Terminal velocity and acceleration

[physicals]

Homework Statement

How is acceleration affected by drag force in terminal velocity?

Relevant Equations

F=ma

Hey there,
I was just wondering how acceleration is affected in terminal velocity. The way I understood it was that acceleration decreased over time a constant rate since drag force increases at a constant rate. But after doing some research I have some doubts. Does drag force really increase at a constant rate? The image i have provided is from a google search and clearly it has shown that the rate at which acceleration decreases is not constant meaning the rate at which drag force increases, increases over time.

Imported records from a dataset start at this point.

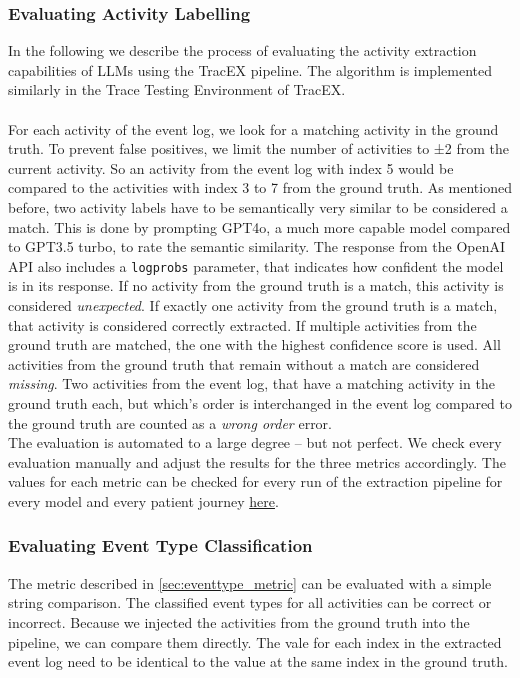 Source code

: \subsubsection{Evaluating Activity Labelling}\label{sec:eval_activity}
In the following we describe the process of evaluating the activity extraction capabilities of LLMs using the TracEX pipeline. The algorithm is implemented similarly in the Trace Testing Environment of TracEX.\\\\
For each activity of the event log, we look for a matching activity in the ground truth. To prevent false positives, we limit the number of activities to ±2 from the current activity. So an activity from the event log with index 5 would be compared to the activities with index 3 to 7 from the ground truth. As mentioned before, two activity labels have to be semantically very similar to be considered a match. This is done by prompting GPT4o, a much more capable model compared to GPT3.5 turbo, to rate the semantic similarity. The response from the OpenAI API also includes a \verb|logprobs| parameter, that indicates how confident the model is in its response. If no activity from the ground truth is a match, this activity is considered \emph{unexpected}. If exactly one activity from the ground truth is a match, that activity is considered correctly extracted. If multiple activities from the ground truth are matched, the one with the highest confidence score is used. All activities from the ground truth that remain without a match are considered \emph{missing}. Two activities from the event log, that have a matching activity in the ground truth each, but which's order is interchanged in the event log compared to the ground truth are counted as a \emph{wrong order} error.\\
The evaluation is automated to a large degree – but not perfect. We check every evaluation manually and adjust the results for the three metrics accordingly. The values for each metric can be checked for every run of the extraction pipeline for every model and every patient journey \href{https://github.com/FR-SON/Bachelor-Thesis/tree/main/bachelor_thesis/data/evaluation_data}{here}.

\subsubsection{Evaluating Event Type Classification}\label{sec:eval_event_type}
The metric described in \ref{sec:eventtype_metric} can be evaluated with a simple string comparison. The classified event types for all activities can be correct or incorrect. Because we injected the activities from the ground truth into the pipeline, we can compare them directly. The vale for each index in the extracted event log need to be identical to the value at the same index in the ground truth.

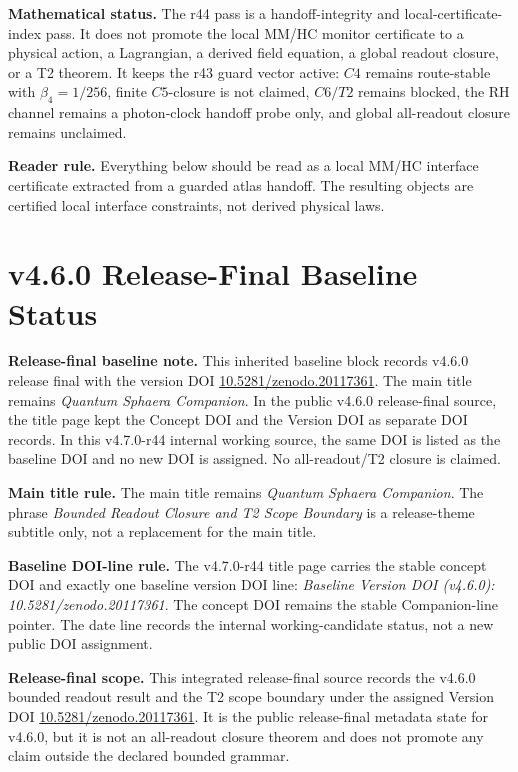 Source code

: \noindent\textbf{Mathematical status.} The r44 pass is a handoff-integrity and
local-certificate-index pass. It does not promote the local MM/HC monitor certificate
to a physical action, a Lagrangian, a derived field equation, a global readout
closure, or a T2 theorem. It keeps the r43 guard vector active: \(C4\) remains
route-stable with \(\beta_4=1/256\), finite \(C5\)-closure is not claimed,
\(C6/T2\) remains blocked, the RH channel remains a photon-clock handoff probe
only, and global all-readout closure remains unclaimed.

\noindent\textbf{Reader rule.} Everything below should be read as a local
MM/HC interface certificate extracted from a guarded atlas handoff.  The
resulting objects are certified local interface constraints, not derived
physical laws.
\clearpage
\section*{v4.6.0 Release-Final Baseline Status}
\noindent\textbf{Release-final baseline note.} This inherited baseline block records v4.6.0 release final with the version DOI \href{https://doi.org/10.5281/zenodo.20117361}{10.5281/zenodo.20117361}. The main title remains \emph{Quantum Sphaera Companion}. In the public v4.6.0 release-final source, the title page kept the Concept DOI and the Version DOI as separate DOI records. In this v4.7.0-r44 internal working source, the same DOI is listed as the baseline DOI and no new DOI is assigned. No all-readout/T2 closure is claimed.

\noindent\textbf{Main title rule.} The main title remains \emph{Quantum Sphaera Companion}.  The phrase \emph{Bounded Readout Closure and T2 Scope Boundary} is a release-theme subtitle only, not a replacement for the main title.

\medskip
\noindent\textbf{Baseline DOI-line rule.} The v4.7.0-r44 title page carries the stable concept DOI and exactly one baseline version DOI line: \emph{Baseline Version DOI (v4.6.0): 10.5281/zenodo.20117361}.  The concept DOI remains the stable Companion-line pointer.  The date line records the internal working-candidate status, not a new public DOI assignment.

\medskip
\noindent\textbf{Release-final scope.} This integrated release-final source records the v4.6.0 bounded readout result and the T2 scope boundary under the assigned Version DOI \href{https://doi.org/10.5281/zenodo.20117361}{10.5281/zenodo.20117361}.  It is the public release-final metadata state for v4.6.0, but it is not an all-readout closure theorem and does not promote any claim outside the declared bounded grammar.

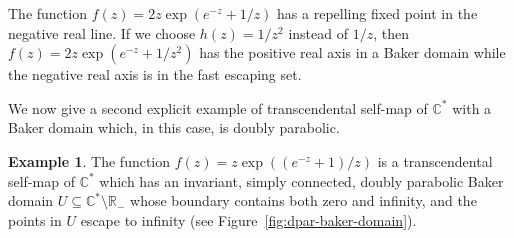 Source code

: \documentclass[a4paper, 12pt, reqno]{amsart}
\numberwithin{equation}{section}
\theoremstyle{plain}
\theoremstyle{definition}
\newtheorem{ex}[thm]{Example}
\theoremstyle{remark}
\newcommand{\C}{{\mathbb{C}}}
\newcommand{\R}{{\mathbb{R}}}
\begin{document}
The function $f(z)=2 z\exp(e^{-z}+1/z)$ has a repelling fixed point in the negative real line. If we choose $h(z)=1/z^2$ instead of $1/z$, then $f(z)=2 z\exp(e^{-z}+1/z^2)$ has the positive real axis in a Baker domain while the negative real axis is in the fast escaping set.




We now give a second explicit example of transcendental self-map of $\C^*$ with a Baker domain which, in this case, is doubly parabolic.

\begin{ex}
The function $f(z)=z\exp\left((e^{-z}+1)/z\right)$ is a transcendental self-map of $\C^*$ which has an invariant, simply connected, doubly parabolic Baker domain $U\subseteq \C^*\setminus \R_-$ whose boundary contains both zero and infinity, and the points in $U$ escape to infinity (see Figure~\ref{fig:dpar-baker-domain}). \vspace*{-10pt}
\label{ex:dpar-baker-domain}
\end{ex}
\end{document}
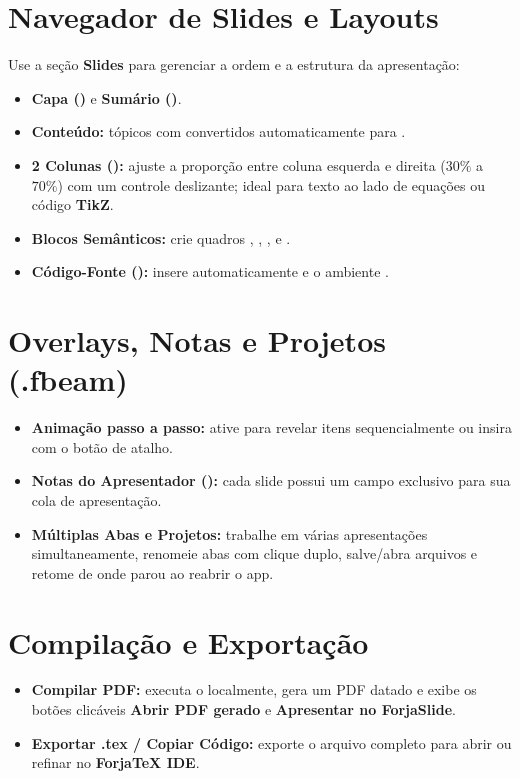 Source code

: \documentclass[11pt,a4paper]{article}
\begin{document}
\section{Navegador de Slides e Layouts}
Use a seção \textbf{Slides} para gerenciar a ordem e a estrutura da apresentação:
\begin{itemize}
  \item \textbf{Capa ()} e \textbf{Sumário ()}.
  \item \textbf{Conteúdo:} tópicos com \code{- } convertidos automaticamente para .
  \item \textbf{2 Colunas ():} ajuste a proporção entre coluna esquerda e direita ($30\%$ a $70\%$) com um controle deslizante; ideal para texto ao lado de equações ou código \textbf{TikZ}.
  \item \textbf{Blocos Semânticos:} crie quadros , , ,  e .
  \item \textbf{Código-Fonte ():} insere automaticamente \code{[fragile]} e o ambiente .
\end{itemize}

\section{Overlays, Notas e Projetos (.fbeam)}
\begin{itemize}
  \item \textbf{Animação passo a passo:} ative \code{[<+->]} para revelar itens sequencialmente ou insira  com o botão de atalho.
  \item \textbf{Notas do Apresentador ():} cada slide possui um campo exclusivo para sua cola de apresentação.
  \item \textbf{Múltiplas Abas e Projetos:} trabalhe em várias apresentações simultaneamente, renomeie abas com clique duplo, salve/abra arquivos  e retome de onde parou ao reabrir o app.
\end{itemize}

\section{Compilação e Exportação}
\begin{itemize}
  \item \textbf{Compilar PDF:} executa o  localmente, gera um PDF datado e exibe os botões clicáveis \textbf{Abrir PDF gerado} e \textbf{Apresentar no ForjaSlide}.
  \item \textbf{Exportar .tex / Copiar Código:} exporte o arquivo completo para abrir ou refinar no \textbf{ForjaTeX IDE}.
\end{itemize}
\end{document}
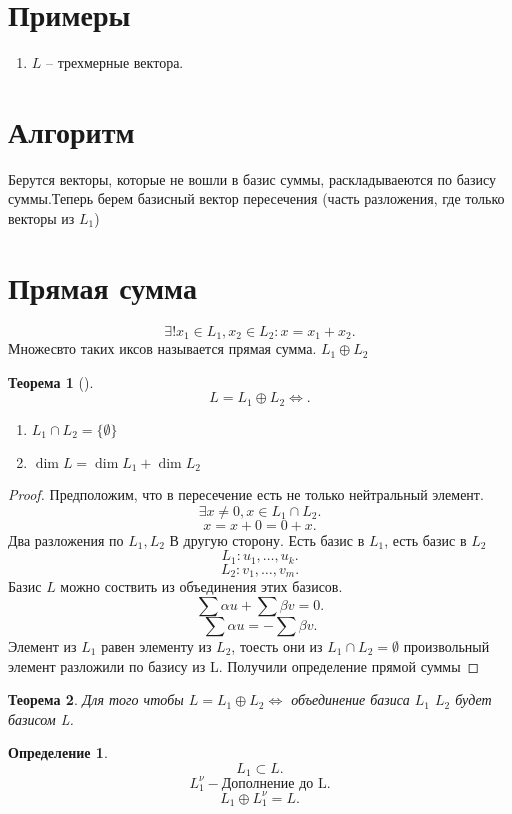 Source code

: \documentclass{scrartcl}
\newtheorem{theorem}{Теорема}
\newtheorem{definition}{Определение}
\begin{document}
\section{Примеры}
\begin{enumerate}
    \item $L$ -- трехмерные вектора.
\end{enumerate}
\section{Алгоритм}
Берутся векторы, которые не вошли в базис суммы, раскладываеются по базису суммы.Теперь берем базисный вектор пересечения (часть разложения, где только векторы из $L_1$)
\section{Прямая сумма}
\[
\exists  ! x_1 \in L_1 , x_2 \in L_2 : x = x_1 + x_2
.\] 
Множесвто таких иксов называется прямая сумма. $L_1 \oplus L_2$
\begin{theorem}[]
    \[
    L = L_1 \oplus L_2 \iff
    .\] 
    \begin{enumerate}
        \item $L_1 \cap L_2 = \{ \emptyset \}$ 
        \item $\dim{L} = \dim{L_1} + \dim{L_2}$
    \end{enumerate}
\end{theorem}
\begin{proof}
    Предположим, что в пересечение есть не только нейтральный элемент.
    \[
    \exists x \neq 0 , x \in L_1 \cap L_2
    .\] 
    \[
    x = x + 0 = 0 + x
    .\] 
    Два разложения по $L_1,L_2$
    В другую сторону. Есть базис в $L_1$, есть базис в  $L_2$ 
    \[
    L_1 : u_1,\dots,u_{k}
    .\] 
    \[
    L_2 : v_1,\dots,v_{m}
    .\] 
    Базис $L$ можно соствить из объединения этих базисов.
     \[
    \sum \alpha u + \sum \beta v = 0
    .\] 
    \[
    \sum \alpha u = - \sum \beta v
    .\] 
    Элемент из $L_1$ равен элементу из $L_2$, тоесть они из $L_1 \cap L_2 = \emptyset$
    произвольный элемент разложили по базису из L. Получили определение прямой суммы
\end{proof}
\begin{theorem}
    Для того чтобы $L = L_1 \oplus L_2 \iff $ объединение базиса $L_1$ $L_2$ будет базисом L.
\end{theorem}
\begin{definition}
    \[
    L_1 \subset L
    .\] 
    \[
        L^{\nu}_{1} - \text{Дополнение до L}
    .\] 
    \[
    L_1 \oplus L_1^{\nu} = L
    .\] 
\end{definition}
\end{document}
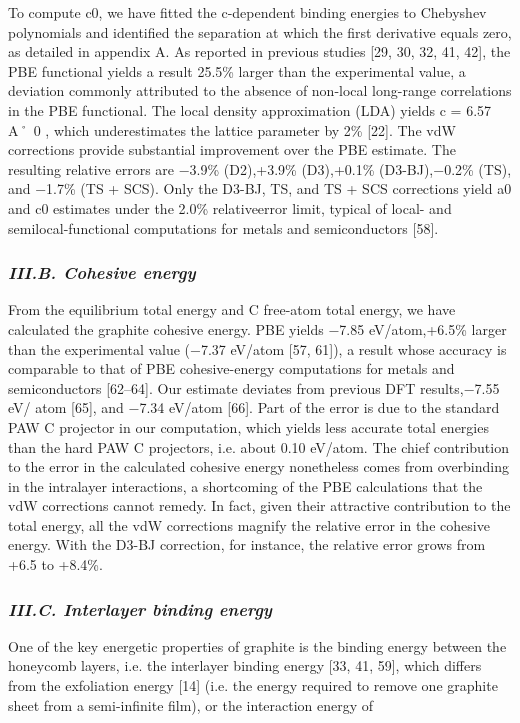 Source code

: \documentclass{article}
\begin{document}
To compute c0, we have fitted the c-dependent binding energies to Chebyshev polynomials and identified the separation at which the first derivative equals zero, as detailed in appendix A. As reported in previous studies [29, 30, 32, 41, 42], the PBE functional yields a result 25.5\% larger than the experimental value, a deviation commonly attributed to the absence of non-local long-range correlations in the PBE functional. The local density approximation (LDA) yields c = 6.57 A˚ 0 , which underestimates the lattice parameter by 2\% [22]. The vdW corrections provide substantial improvement over the PBE estimate. The resulting relative errors are −3.9\% (D2),+3.9\% (D3),+0.1\% (D3-BJ),−0.2\% (TS), and −1.7\% (TS + SCS). Only the D3-BJ, TS, and TS + SCS corrections yield a0 and c0 estimates under the 2.0\% relativeerror limit, typical of local- and semilocal-functional computations for metals and semiconductors [58].

\subsubsection{\textit{III.B. Cohesive energy}}

From the equilibrium total energy and C free-atom total energy, we have calculated the graphite cohesive energy. PBE yields −7.85 eV/atom,+6.5\% larger than the experimental value (−7.37 eV/atom [57, 61]), a result whose accuracy is comparable to that of PBE cohesive-energy computations for metals and semiconductors [62–64]. Our estimate deviates from previous DFT results,−7.55 eV/ atom [65], and −7.34 eV/atom [66]. Part of the error is due to the standard PAW C projector in our computation, which yields less accurate total energies than the hard PAW C projectors, i.e. about 0.10 eV/atom. The chief contribution to the error in the calculated cohesive energy nonetheless comes from overbinding in the intralayer interactions, a shortcoming of the PBE calculations that the vdW corrections cannot remedy. In fact, given their attractive contribution to the total energy, all the vdW corrections magnify the relative error in the cohesive energy. With the D3-BJ correction, for instance, the relative error grows from +6.5 to +8.4\%.

\subsubsection{\textit{III.C. Interlayer binding energy}}

One of the key energetic properties of graphite is the binding energy between the honeycomb layers, i.e. the interlayer binding energy [33, 41, 59], which differs from the exfoliation energy [14] (i.e. the energy required to remove one graphite sheet from a semi-infinite film), or the interaction energy of
\end{document}
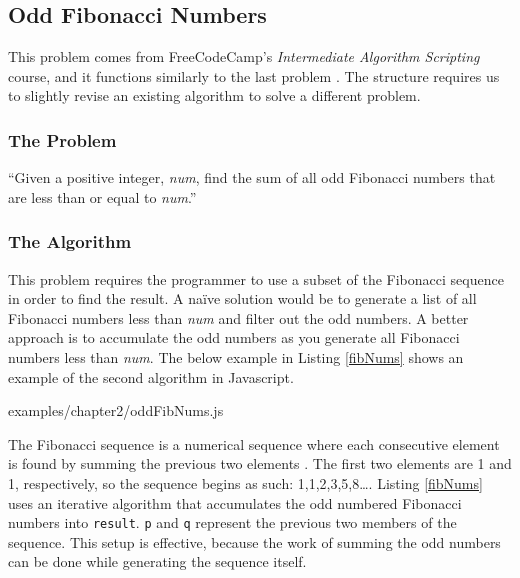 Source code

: \documentclass[12pt, oneside, a4paper]{book}
\begin{document}
         \subsection{Odd Fibonacci Numbers}
         This problem comes from FreeCodeCamp's \textit{Intermediate Algorithm Scripting} course, and it functions similarly to the last problem \autocite{freecodecampLearnIntermediateAlgorithm}.
         The structure requires us to slightly revise an existing algorithm to solve a different problem.

         \subsubsection{The Problem}
         ``Given a positive integer, \textit{num}, find the sum of all odd Fibonacci numbers that are less than or equal to \textit{num}.''

         \subsubsection{The Algorithm}
         This problem requires the programmer to use a subset of the Fibonacci sequence in order to find the result.
         A naïve solution would be to generate a list of all Fibonacci numbers less than \textit{num} and filter out the odd numbers.
         A better approach is to accumulate the odd numbers as you generate all Fibonacci numbers less than \textit{num}.
         The below example in Listing \ref{fibNums} shows an example of the second algorithm in Javascript.

         
         {examples/chapter2/oddFibNums.js}

         The Fibonacci sequence is a numerical sequence where each consecutive element is found by summing the previous two elements \autocite{parshallFibonacciSequence}.
         The first two elements are 1 and 1, respectively, so the sequence begins as such: 1,1,2,3,5,8\ldots.
         Listing \ref{fibNums} uses an iterative algorithm that accumulates the odd numbered Fibonacci numbers into \lstinline!result!.
         \lstinline!p! and \lstinline!q! represent the previous two members of the sequence.
         This setup is effective, because the work of summing the odd numbers can be done while generating the sequence itself.
\end{document}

So the real question is, is the rate at which drag force increases really constant?

 

[PeroK]

In general, there may be both linear and quadratic components of the drag force. The linear component increases in proportional to the speed $v$. And the quadratic component increases in proportion to the speed squared $v^2$. The full differential equation would look like:
$$ma = g - k_1v - k_2v^2$$Where $k_1, k_2$ are constants.

 

[haruspex]

drag force increases at a constant rate

It depends what you mean by rate. Generally it means in relation to increase in time, but it can be used in relation to other parameters.
Drag varies with speed, but in a complicated way. At low speeds it is roughly linear, so you could say it increases at a constant rate wrt speed. At higher speeds it is roughly quadratic. The boundary depends mostly on attributes of the fluid medium.
It certainly does not increase uniformly wrt time (which would lead to the object reversing direction!).

 

[physicals]

so if drag force doesn't increase at a constant rate then the acceleration time graph wont be linear. So is the image provided right about the acceleration time graph for terminal velocity.

 

[PeroK]

so if drag force doesn't increase at a constant rate then the acceleration time graph wont be linear. So is the image provided right about the acceleration time graph for terminal velocity.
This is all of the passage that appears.